>>>

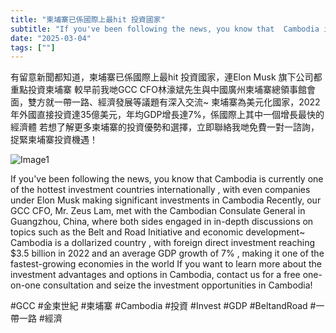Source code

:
 ```yaml
---
title: "柬埔寨已係國際上最hit 投資國家"
subtitle: "If you've been following the news, you know that  Cambodia is currently one of the hottest investment countries internationally , with even companies under Elon Musk making significant investments in Cambodia"
date: "2025-03-04"
tags: [""]
---
```


有留意新聞都知道，柬埔寨已係國際上最hit 投資國家，連Elon Musk 旗下公司都重點投資柬埔寨
較早前我哋GCC CFO林濠斌先生與中國廣州柬埔寨總領事館會面，雙方就一帶一路、經濟發展等議題有深入交流~
柬埔寨為美元化國家，2022年外國直接投資達35億美元，年均GDP增長達7%，係國際上其中一個增長最快的經濟體
若想了解更多柬埔寨的投資優勢和選擇，立即聯絡我哋免費一對一諮詢，捉緊柬埔寨投資機遇！

![Image1](/images/hottest-investment-country/img1.jpg "hottest-investment-country")


If you've been following the news, you know that  Cambodia is currently one of the hottest investment countries internationally , with even companies under Elon Musk making significant investments in Cambodia
 Recently, our GCC CFO, Mr. Zeus Lam, met with the Cambodian Consulate General in Guangzhou, China, where both sides engaged in in-depth discussions on topics such as the Belt and Road Initiative and economic development~
 Cambodia is a dollarized country , with foreign direct investment reaching $3.5 billion in 2022 and an average GDP growth of 7% , making it one of the fastest-growing economies in the world
If you want to learn more about the investment advantages and options in Cambodia, contact us for a free one-on-one consultation and seize the investment opportunities in Cambodia!

#GCC #金柬世紀 #柬埔寨 #Cambodia #投資 #Invest #GDP #BeltandRoad #一帶一路 #經濟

<<<

> **Required work**
Tell how many lines of the records above hold the string "following". Give no other text.

> **Task result**
2